3. Longest Substring Without Repeating Characters - Python Solution
# Sliding Window Variable Size
def lengthOfLongestSubstring(s: str) -> int:
    n = len(s)
    if n <= 1:
        return n

    window = set()
    left = 0
    res = 0

    for right in range(n):
        while s[right] in window:
            window.remove(s[left])
            left += 1
        window.add(s[right])
        res = max(res, right - left + 1)

    return res


s = "abcabcbb"
assert lengthOfLongestSubstring(s) == 3
3. Longest Substring Without Repeating Characters - C++ Solution
#include <iostream>
#include <string>
#include <unordered_set>
using namespace std;

int lengthOfLongestSubstring(string s) {
    int n = s.length();
    int res = 0;
    int left = 0;
    unordered_set<char> window;

    for (int right = 0; right < n; right++) {
        char ch = s[right];

        while (window.find(ch) != window.end()) {
            window.erase(s[left]);
            left++;
        }

        window.insert(ch);
        res = max(res, right - left + 1);
    }
    return (int)res;
}

int main() {
    string s = "abcabcbb";
    cout << lengthOfLongestSubstring(s) << endl;  // 3
    s = "bbbbb";
    cout << lengthOfLongestSubstring(s) << endl;  // 1
    s = "pwwkew";
    cout << lengthOfLongestSubstring(s) << endl;  // 3
    return 0;
}

159. Longest Substring with At Most Two Distinct Characters

  • LeetCode | LeetCode CH (Medium)

  • Tags: hash table, string, sliding window

  • Prerequisite: 3. Longest Substring Without Repeating Characters
159. Longest Substring with At Most Two Distinct Characters - Python Solution
from collections import defaultdict


# Sliding Window - Variable
def lengthOfLongestSubstringTwoDistinct(s: str) -> int:
    n = len(s)
    if n <= 2:
        return n

    window = defaultdict(int)
    left, res = 0, 0

    for right in range(n):
        window[s[right]] += 1

        while len(window) > 2:
            window[s[left]] -= 1
            if window[s[left]] == 0:
                del window[s[left]]
            left += 1

        res = max(res, right - left + 1)

    return res


s = "ccaabbb"
assert lengthOfLongestSubstringTwoDistinct(s) == 5

424. Longest Repeating Character Replacement

424. Longest Repeating Character Replacement - Python Solution
from collections import defaultdict


# Sliding Window - Variable
def characterReplacement(s: str, k: int) -> int:
    left = 0
    maxCount = 0
    counts = defaultdict(int)
    maxLen = 0

    for right in range(len(s)):
        counts[s[right]] += 1
        maxCount = max(maxCount, counts[s[right]])

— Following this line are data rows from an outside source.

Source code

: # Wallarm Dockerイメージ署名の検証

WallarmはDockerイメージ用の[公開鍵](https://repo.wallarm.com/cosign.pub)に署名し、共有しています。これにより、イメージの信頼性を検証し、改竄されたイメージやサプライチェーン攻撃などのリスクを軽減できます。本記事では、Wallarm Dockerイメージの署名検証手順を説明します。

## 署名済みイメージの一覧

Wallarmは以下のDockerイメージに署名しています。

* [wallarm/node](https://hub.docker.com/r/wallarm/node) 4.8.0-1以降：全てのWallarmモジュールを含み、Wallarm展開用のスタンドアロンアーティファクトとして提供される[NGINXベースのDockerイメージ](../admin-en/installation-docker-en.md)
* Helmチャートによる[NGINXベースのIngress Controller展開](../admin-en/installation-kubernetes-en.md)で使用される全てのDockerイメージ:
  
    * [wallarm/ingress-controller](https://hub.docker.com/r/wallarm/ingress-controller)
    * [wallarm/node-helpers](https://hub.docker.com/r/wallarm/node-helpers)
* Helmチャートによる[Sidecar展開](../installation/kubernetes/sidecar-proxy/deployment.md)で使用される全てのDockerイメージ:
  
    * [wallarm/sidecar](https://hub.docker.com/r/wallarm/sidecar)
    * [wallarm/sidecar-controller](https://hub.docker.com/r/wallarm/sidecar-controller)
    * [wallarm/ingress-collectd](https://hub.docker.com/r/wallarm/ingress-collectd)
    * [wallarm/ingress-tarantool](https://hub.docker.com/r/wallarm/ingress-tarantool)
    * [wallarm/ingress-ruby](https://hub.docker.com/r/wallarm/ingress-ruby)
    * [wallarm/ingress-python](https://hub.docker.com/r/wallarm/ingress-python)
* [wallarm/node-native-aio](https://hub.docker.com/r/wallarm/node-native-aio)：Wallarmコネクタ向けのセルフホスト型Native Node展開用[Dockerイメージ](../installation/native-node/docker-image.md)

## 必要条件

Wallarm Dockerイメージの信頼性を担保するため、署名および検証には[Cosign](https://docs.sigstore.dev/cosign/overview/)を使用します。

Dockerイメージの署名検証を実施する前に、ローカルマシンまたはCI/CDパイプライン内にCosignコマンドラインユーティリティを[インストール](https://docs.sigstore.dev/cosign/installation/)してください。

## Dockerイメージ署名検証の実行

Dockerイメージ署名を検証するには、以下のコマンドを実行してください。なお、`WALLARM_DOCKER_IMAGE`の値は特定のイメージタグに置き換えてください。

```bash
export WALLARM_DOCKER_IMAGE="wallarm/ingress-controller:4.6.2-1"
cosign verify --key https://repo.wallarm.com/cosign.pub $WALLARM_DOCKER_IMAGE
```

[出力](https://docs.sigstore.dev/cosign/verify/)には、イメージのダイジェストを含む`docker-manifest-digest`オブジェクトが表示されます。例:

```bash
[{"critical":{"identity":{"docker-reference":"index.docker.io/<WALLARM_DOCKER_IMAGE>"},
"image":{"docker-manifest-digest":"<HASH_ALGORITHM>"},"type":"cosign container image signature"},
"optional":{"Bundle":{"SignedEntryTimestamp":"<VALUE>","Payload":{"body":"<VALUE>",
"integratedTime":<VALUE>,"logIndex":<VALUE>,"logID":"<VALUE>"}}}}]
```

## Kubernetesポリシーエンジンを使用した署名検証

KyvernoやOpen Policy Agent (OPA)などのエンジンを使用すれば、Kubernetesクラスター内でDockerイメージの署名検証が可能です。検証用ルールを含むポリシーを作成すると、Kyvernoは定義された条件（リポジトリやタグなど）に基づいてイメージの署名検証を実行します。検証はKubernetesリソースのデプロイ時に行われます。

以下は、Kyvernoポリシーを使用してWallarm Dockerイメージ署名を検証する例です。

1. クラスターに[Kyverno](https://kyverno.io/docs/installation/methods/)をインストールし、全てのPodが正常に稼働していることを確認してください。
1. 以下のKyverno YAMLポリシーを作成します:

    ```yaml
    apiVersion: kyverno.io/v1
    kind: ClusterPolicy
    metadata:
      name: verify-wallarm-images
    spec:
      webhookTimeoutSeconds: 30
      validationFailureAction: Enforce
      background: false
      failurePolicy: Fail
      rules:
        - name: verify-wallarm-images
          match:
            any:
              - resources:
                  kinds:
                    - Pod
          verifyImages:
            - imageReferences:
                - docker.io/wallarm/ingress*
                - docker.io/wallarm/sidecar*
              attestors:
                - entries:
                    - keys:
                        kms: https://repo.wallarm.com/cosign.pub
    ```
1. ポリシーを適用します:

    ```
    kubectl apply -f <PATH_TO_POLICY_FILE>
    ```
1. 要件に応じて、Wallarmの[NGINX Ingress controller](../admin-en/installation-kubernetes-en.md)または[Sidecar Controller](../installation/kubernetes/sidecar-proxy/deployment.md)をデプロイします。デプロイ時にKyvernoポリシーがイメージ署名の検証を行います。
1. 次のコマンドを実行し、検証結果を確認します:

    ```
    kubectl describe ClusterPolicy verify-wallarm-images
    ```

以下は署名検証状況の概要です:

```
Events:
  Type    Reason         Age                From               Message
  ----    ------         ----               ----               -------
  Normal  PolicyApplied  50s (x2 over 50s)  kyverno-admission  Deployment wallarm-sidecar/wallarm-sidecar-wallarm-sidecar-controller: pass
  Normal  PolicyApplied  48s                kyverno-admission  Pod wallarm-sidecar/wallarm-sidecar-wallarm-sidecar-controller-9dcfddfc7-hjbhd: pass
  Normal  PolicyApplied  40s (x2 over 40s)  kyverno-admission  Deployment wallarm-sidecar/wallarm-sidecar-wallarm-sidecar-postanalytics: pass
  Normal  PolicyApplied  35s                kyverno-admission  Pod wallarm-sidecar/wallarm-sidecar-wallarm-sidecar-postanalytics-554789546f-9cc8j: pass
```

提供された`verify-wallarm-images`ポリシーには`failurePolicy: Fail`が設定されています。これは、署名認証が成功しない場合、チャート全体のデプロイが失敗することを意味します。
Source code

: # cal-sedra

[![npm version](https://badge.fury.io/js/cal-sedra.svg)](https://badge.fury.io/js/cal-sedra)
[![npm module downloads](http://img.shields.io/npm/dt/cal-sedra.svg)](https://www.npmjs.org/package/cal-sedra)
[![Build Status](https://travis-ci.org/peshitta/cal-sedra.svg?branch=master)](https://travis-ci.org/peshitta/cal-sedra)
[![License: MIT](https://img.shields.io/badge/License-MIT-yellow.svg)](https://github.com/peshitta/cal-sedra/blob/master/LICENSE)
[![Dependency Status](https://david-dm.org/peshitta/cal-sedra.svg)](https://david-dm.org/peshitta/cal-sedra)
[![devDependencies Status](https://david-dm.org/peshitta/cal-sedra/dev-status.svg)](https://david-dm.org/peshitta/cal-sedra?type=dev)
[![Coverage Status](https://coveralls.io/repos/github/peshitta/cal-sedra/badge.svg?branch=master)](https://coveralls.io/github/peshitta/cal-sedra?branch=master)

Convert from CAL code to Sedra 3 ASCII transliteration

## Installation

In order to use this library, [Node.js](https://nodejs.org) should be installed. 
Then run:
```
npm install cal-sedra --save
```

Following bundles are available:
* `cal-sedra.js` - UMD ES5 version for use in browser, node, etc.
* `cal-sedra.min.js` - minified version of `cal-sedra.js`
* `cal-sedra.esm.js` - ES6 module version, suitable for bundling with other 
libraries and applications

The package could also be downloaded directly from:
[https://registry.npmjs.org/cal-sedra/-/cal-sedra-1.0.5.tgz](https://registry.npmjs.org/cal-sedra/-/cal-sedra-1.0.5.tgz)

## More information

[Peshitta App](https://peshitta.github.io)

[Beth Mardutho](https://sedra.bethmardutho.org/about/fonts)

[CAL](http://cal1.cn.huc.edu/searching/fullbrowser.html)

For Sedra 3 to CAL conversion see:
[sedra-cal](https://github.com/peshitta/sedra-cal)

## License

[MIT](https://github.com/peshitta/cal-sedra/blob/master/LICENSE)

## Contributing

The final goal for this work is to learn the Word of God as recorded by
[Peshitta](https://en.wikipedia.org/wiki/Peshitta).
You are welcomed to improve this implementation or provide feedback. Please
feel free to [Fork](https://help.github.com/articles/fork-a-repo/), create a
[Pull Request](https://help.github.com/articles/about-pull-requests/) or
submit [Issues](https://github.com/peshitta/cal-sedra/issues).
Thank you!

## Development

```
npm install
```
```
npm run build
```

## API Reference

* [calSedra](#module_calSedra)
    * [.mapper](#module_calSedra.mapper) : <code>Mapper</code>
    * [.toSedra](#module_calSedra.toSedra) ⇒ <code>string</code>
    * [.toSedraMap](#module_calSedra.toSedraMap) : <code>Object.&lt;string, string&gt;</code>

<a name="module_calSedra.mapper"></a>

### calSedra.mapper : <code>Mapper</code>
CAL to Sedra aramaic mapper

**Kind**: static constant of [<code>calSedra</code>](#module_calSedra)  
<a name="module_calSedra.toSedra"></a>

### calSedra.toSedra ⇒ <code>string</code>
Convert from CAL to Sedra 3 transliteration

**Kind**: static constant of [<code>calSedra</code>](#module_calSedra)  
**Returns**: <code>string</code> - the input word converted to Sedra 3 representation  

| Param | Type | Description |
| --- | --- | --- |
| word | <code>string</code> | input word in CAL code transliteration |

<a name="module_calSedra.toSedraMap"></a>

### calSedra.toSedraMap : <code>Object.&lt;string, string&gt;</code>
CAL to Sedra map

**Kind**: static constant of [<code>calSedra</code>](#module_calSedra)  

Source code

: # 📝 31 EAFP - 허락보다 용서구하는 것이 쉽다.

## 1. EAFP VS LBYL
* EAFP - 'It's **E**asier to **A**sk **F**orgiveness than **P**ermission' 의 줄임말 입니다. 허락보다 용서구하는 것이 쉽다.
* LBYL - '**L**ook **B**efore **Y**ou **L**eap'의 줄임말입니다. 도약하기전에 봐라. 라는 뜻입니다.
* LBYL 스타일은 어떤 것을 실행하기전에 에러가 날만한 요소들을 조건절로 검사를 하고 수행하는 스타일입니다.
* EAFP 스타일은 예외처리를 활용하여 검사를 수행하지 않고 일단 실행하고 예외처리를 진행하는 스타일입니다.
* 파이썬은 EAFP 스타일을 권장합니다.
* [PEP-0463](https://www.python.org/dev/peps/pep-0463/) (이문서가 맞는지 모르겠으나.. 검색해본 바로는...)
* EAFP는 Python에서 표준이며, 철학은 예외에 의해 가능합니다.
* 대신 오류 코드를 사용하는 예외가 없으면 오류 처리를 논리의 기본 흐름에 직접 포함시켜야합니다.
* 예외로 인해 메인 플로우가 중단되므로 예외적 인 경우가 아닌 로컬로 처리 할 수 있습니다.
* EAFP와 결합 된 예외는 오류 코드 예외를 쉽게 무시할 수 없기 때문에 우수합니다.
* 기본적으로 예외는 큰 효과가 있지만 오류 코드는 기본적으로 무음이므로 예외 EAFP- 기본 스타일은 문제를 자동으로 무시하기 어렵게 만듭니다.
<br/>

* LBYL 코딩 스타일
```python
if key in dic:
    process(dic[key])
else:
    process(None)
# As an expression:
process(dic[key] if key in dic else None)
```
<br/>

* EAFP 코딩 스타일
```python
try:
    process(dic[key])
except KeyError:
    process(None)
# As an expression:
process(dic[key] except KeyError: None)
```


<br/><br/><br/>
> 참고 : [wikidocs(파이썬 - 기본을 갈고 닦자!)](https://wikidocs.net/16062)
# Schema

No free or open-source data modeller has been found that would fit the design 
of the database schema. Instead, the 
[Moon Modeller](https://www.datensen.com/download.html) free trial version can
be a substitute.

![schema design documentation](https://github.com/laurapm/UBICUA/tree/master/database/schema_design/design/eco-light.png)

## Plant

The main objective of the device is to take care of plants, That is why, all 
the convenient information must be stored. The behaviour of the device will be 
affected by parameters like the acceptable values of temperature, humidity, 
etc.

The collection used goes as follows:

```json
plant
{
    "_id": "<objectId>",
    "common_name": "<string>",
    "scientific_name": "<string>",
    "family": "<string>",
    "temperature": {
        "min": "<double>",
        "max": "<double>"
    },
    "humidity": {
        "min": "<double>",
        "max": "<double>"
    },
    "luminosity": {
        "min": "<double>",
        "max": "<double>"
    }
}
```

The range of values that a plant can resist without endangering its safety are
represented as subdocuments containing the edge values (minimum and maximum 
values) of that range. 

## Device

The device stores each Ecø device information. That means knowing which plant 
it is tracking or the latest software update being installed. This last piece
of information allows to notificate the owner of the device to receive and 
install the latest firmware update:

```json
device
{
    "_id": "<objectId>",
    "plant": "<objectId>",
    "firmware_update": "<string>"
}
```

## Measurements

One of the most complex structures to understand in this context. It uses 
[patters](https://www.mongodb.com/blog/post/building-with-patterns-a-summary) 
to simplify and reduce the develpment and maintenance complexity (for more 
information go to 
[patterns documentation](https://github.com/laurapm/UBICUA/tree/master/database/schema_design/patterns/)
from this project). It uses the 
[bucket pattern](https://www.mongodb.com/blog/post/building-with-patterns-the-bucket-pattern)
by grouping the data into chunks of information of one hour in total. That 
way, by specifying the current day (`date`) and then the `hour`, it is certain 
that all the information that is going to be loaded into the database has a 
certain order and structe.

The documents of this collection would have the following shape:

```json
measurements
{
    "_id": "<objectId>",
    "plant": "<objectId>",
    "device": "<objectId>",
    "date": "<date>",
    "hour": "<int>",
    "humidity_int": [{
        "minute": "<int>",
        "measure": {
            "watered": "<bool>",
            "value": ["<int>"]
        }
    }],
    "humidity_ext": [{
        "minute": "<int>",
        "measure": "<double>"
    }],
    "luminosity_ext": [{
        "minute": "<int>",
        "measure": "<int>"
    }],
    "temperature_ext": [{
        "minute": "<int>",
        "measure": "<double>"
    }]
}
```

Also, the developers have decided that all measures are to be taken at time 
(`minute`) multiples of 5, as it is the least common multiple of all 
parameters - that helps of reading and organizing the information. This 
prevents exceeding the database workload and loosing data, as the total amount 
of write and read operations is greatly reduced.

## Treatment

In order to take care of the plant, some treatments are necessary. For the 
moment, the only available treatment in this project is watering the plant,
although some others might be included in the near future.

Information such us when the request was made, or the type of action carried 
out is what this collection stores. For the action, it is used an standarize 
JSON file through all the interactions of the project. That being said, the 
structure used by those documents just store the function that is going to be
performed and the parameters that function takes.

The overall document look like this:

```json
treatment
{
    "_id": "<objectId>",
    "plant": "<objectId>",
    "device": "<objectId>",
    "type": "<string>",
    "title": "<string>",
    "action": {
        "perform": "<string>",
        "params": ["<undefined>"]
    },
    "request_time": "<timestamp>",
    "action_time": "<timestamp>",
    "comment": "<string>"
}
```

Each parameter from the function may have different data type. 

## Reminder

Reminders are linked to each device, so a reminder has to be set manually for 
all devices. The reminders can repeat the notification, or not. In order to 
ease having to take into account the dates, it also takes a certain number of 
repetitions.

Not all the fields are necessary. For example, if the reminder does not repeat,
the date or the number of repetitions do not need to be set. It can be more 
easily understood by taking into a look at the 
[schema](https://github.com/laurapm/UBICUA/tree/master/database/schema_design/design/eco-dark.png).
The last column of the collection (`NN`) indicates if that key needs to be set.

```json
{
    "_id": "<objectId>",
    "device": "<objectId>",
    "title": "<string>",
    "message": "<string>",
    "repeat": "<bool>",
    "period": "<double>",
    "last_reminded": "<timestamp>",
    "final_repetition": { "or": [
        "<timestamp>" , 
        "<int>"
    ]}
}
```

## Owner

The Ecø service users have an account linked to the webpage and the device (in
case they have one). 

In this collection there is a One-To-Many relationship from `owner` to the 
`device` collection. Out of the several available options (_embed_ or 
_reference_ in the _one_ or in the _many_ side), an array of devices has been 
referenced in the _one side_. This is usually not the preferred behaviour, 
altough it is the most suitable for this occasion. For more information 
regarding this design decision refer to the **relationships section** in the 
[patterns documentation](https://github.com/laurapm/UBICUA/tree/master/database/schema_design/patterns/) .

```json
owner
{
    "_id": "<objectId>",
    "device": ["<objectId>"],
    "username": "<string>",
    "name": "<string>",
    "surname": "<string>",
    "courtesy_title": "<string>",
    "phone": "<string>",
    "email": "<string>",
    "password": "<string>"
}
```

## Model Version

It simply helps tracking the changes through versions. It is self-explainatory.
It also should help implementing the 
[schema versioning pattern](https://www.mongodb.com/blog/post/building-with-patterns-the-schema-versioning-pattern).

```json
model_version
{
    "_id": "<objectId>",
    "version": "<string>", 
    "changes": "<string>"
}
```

        while right - left + 1 - maxCount > k:
            counts[s[left]] -= 1
            left += 1

        maxLen = max(maxLen, right - left + 1)

    return maxLen


s = "ABAB"
k = 2
print(characterReplacement(s, k))  # 4

1208. Get Equal Substrings Within Budget

1208. Get Equal Substrings Within Budget - Python Solution
# Sliding Window - Variable
def equalSubstring(s: str, t: str, maxCost: int) -> int:
    left = 0
    maxLen = 0
    currentCost = 0

    for right in range(len(s)):
        currentCost += abs(ord(s[right]) - ord(t[right]))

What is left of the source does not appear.